In the data that follows, count the lines where "mathrm" appears, and write only the number.
---
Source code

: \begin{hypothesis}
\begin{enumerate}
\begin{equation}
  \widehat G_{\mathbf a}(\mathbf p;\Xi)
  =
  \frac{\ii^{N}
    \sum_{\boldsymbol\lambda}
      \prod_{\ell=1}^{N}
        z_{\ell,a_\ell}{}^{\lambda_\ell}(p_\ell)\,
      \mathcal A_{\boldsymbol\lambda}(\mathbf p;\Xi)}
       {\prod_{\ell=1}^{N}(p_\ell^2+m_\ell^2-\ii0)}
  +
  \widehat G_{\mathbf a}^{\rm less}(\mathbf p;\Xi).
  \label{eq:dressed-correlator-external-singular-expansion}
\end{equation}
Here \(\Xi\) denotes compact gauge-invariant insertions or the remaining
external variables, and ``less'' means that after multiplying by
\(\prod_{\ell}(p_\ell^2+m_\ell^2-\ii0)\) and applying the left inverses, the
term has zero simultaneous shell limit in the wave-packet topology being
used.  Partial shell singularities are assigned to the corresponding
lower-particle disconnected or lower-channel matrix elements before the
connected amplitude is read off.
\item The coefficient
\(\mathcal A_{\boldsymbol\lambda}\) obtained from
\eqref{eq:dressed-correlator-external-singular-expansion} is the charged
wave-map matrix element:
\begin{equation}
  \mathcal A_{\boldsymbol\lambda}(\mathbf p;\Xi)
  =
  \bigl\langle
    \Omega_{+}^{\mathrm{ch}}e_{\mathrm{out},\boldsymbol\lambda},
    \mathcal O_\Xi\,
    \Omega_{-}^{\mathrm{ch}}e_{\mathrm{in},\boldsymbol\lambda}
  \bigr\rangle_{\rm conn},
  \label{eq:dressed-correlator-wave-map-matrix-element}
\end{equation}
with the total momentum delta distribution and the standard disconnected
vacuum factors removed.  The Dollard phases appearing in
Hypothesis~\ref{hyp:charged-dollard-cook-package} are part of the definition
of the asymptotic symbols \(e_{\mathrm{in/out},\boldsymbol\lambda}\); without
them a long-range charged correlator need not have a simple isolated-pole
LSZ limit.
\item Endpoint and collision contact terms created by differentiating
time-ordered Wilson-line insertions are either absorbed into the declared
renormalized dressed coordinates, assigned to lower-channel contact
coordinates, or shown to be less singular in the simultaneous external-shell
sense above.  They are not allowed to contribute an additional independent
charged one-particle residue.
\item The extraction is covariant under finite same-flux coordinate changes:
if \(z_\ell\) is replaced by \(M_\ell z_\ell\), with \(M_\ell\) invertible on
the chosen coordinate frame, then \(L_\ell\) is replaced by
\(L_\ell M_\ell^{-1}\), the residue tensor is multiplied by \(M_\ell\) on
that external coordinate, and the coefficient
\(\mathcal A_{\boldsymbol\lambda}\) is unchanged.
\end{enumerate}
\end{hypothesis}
---
### Output of the task
3